A majority of Ontario’s Divisional Court has upheld a decision denying the certification of a proposed class action brought on behalf of approximately 31,000 tellers and Customer Service Representatives employed by CIBC.1

The proposed class claimed that CIBC systematically violated contractual and statutory overtime rules by requiring employees to seek advance approval for overtime, and by generally creating a culture that encouraged employees to under-report overtime worked. The plaintiffs argued that the bank’s pervasive policy of routinely requiring unpaid overtime raised common issues suitable to be heard in a class action. The plaintiffs also argued that CIBC’s policy permitting employees to take time off in lieu of overtime pay, and the employer’s lack of a uniform system for recording overtime hours across its various branches, violated the Canada Labour Code (the “Code”).  

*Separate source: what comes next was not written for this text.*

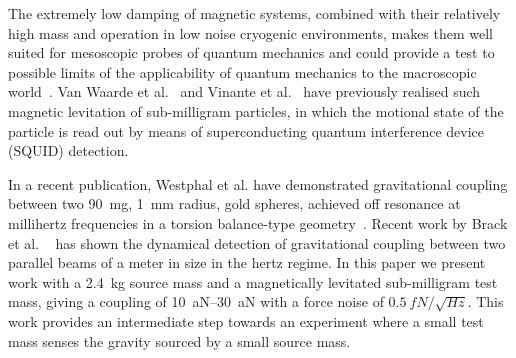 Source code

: The extremely low damping of magnetic systems, combined with their relatively high mass and operation in low noise cryogenic environments, makes them well suited for mesoscopic probes of quantum mechanics and could provide a test to possible limits of the applicability of quantum mechanics to the macroscopic world~\cite{leggett2002,arndt2014}.
Van Waarde et al.~\cite{Waarde2016} and Vinante et al.~\cite{vinante2020} have previously realised such magnetic levitation of sub-milligram particles, in which the motional state of the particle is read out by means of superconducting quantum interference device (SQUID) detection.




In a recent publication, Westphal et al. have demonstrated gravitational coupling between two \SI{90}{mg}, \SI{1}{mm} radius, gold spheres, achieved off resonance at millihertz frequencies in a torsion balance-type geometry~\cite{aspelmeyer2021}. Recent work by Brack et al. ~\cite{brack2022} has shown the dynamical detection of gravitational coupling between two parallel beams of a  meter in size in the hertz regime. In this paper we present work with a \SI{2.4}{kg} source mass and a magnetically levitated sub-milligram test mass, giving a coupling of \SIrange{10}{30}{aN} with a force noise of $\SI{0.5}{fN/\sqrt{Hz}}$. This work provides an intermediate step towards an experiment where a small test mass senses the gravity sourced by a small source mass.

In the first instance, the motions judge refused to certify the class action. Our bulletin dated June 19, 2009, Ontario Court Dismisses CIBC Class Action, describes this decision.  

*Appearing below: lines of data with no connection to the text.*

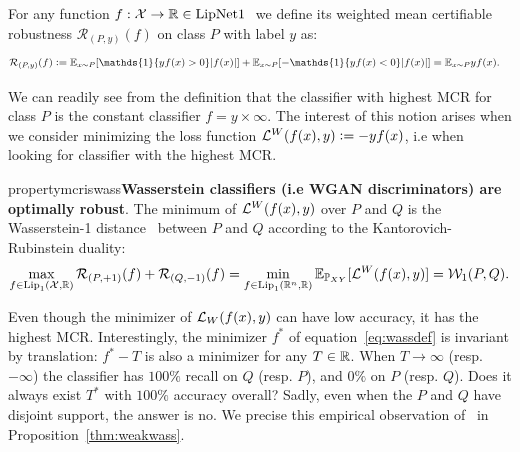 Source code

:     \begin{definition}\label{def:meancertifiable}
        For any function $f:\Xsub\rightarrow\Reals\in\LipCl$ we define its weighted mean certifiable robustness $\mathcal{R}_{(P,y)}(f)$ on class $P$ with label $y$ as:  
        \begin{equation}
            \begin{aligned}
                \mathcal{R}_{(P,y)}(f)&\defeq\Expect_{x\sim P}[{\mathds{1}\{yf(x)>0\}|f(x)|}]+\Expect_{x\sim P}[{-\mathds{1}\{yf(x)<0\}|f(x)|}]=\Expect_{x\sim P}{yf(x)}.
            \end{aligned}
        \end{equation} 
    \end{definition}  %
      
    We can readily see from the definition that the classifier with highest MCR for class $P$ is the constant classifier $f=y\times\infty$. The interest of this notion arises when we consider minimizing the loss function $\Loss^{W}(f(x),y)\defeq-yf(x)$, i.e when looking for classifier with the highest MCR.   
      
    \begin{restatable}{property}{mcriswass}{\normalfont\textbf{Wasserstein classifiers (i.e WGAN discriminators) are optimally robust}.}\label{thm:mcriswass}
        The minimum of $\Loss^{W}(f(x),y)$ over $P$ and $Q$ is the Wasserstein-1 distance~\cite{villani2008optimal} between $P$ and $Q$ according to the Kantorovich-Rubinstein duality:
        \begin{equation}\label{eq:wassdef}
            \max_{f\in\text{Lip}_1(\Xsub,\Reals)}\mathcal{R}_{(P,+1)}(f)+\mathcal{R}_{(Q,-1)}(f)=\min_{f\in\Lip}\Expect_{\Prob_{XY}}[\Loss^{W}(f(x),y)]=\Wasserstein_1(P,Q).
        \end{equation}
    \end{restatable}  %
    
    Even though the minimizer of $\Loss_{W}(f(x),y)$ can have low accuracy, it has the highest MCR. Interestingly, the minimizer $f^{*}$ of equation~\ref{eq:wassdef} is invariant by translation: $f^{*}-T$ is also a minimizer for any $T\in\Reals$. When $T\rightarrow\infty$ (resp. $-\infty$) the classifier has $100\%$ recall on $Q$ (resp. $P$), and $0\%$ on $P$ (resp. $Q$). Does it always exist $T^{*}$ with $100\%$ accuracy overall? Sadly, even when the $P$ and $Q$ have disjoint support, the answer is no. We precise this empirical observation of~\cite{serrurier2020achieving} in Proposition~\ref{thm:weakwass}.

On appeal, the majority of the Divisional Court agreed. The majority found that CIBC’s overtime policy complied with the Code, and that absent evidence of a systemic violation, the proposed class did not share common issues. Further, even if there were such evidence, each employee would still be required to adduce evidence specific to his or her overtime entitlement. The majority also found that the bank’s overtime policy itself was not unlawful. Requiring preapproval of overtime did not violate the Code, the Court held, because, “[a]n employer has the fundamental right to control its business, including employee schedules, hours of work, and overtime hours providing it complies with the Code.” While an employer must take active measures to regulate hours worked, or else risk being found to have permitted overtime work through oversight or omission, CIBC’s overtime policy met this onus. Furthermore, CIBC’s policy allowing employees to take time in lieu of overtime pay was found to be permitted by section 168 of the Code, which protects contractual provisions that are more favourable to the employee than the statutory minimums. Significantly, the majority also determined that the Code does not impose a requirement of uniformity for records kept by the employer, but simply requires that records be maintained.

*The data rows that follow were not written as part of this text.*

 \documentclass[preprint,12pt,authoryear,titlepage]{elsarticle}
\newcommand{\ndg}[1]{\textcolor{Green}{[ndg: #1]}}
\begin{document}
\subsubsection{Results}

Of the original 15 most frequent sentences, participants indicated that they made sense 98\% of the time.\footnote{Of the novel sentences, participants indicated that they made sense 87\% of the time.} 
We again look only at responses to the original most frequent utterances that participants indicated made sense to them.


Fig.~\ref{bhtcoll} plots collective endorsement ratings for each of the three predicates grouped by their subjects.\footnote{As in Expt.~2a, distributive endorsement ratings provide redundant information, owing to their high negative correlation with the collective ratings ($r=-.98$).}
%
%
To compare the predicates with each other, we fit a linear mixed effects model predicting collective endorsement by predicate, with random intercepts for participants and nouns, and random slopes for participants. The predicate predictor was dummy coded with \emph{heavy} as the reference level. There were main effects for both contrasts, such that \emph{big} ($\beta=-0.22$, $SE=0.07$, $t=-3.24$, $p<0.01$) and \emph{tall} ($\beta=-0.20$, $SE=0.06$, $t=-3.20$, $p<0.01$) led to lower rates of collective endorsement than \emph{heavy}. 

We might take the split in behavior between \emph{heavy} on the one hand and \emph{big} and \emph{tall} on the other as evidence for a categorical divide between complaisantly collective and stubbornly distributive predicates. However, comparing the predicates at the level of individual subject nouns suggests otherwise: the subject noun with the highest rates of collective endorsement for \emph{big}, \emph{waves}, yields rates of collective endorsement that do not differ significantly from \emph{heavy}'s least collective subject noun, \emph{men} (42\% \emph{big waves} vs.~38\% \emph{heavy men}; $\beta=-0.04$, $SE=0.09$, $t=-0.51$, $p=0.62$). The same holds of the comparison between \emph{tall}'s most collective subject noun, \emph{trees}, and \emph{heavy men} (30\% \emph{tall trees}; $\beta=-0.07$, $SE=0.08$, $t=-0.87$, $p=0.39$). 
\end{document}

In a forceful dissent, Justice Sachs found that it was not “plain and obvious” that the issues were fully settled in the jurisprudence. In particular, she found that it is not clear that the onus is on the employee to ask permission to work overtime. Rather, she suggested, the employer knows or ought to know that an employee is working overtime, and an employer who fails to take reasonable steps to prevent the employee from doing so may be responsible for systemically denied overtime pay. Further, without a meaningful opportunity for employees to take time off in lieu of overtime wages, Justice Sachs stated, it could be said that the overtime policy violates the Code. As a result, the dissenting judge would have allowed the claim to proceed as a class action.  

The facts of the CIBC case, and Justice Sachs’ dissent, closely mirror the facts and analysis in a case involving overtime claimed by employees of the Bank of Nova Scotia.2 In that decision, which is summarized in our bulletin dated April 5, 2010, Differing Decisions Lead to Class Confusion, the Court certified the overtime class action. The Bank of Nova Scotia has been granted leave to appeal based on the direct conflict with the CIBC decision, the importance of the issues to other employers, and the existence of “good reason to doubt the correctness of the decision.”  

Meanwhile, the Ontario Superior Court of Justice has certified a third overtime class action. The plaintiffs in McCracken v. Canadian National Railway Company3 are first-line supervisors who allege that they were misclassified as managers and therefore unlawfully denied overtime pay. Although a number of different front-line supervisor positions were at issue, the Court found that the question of whether duties performed by each employee properly excluded them from overtime entitlement met the test for commonality. That was because even though each worker may perform slightly different duties and have slightly different levels of responsibility, a common examination could be made of the various different roles played by front-line supervisors, and how those roles relate to the test for managerial status under the Code. Having performed that analysis, a test could be developed and applied to each member of the class to determine their status. The Court therefore found that there was enough commonality to justify a class action.  

Employers will have to wait for higher courts to reconcile these conflicting decisions before any meaningful conclusions can be drawn about the future of overtime class action lawsuits in Canada. In the meantime, employers are well advised to ensure compliance with contractual statutory overtime rules, including keeping careful records of overtime worked, to avoid being the target of the next effort to certify an overtime class action.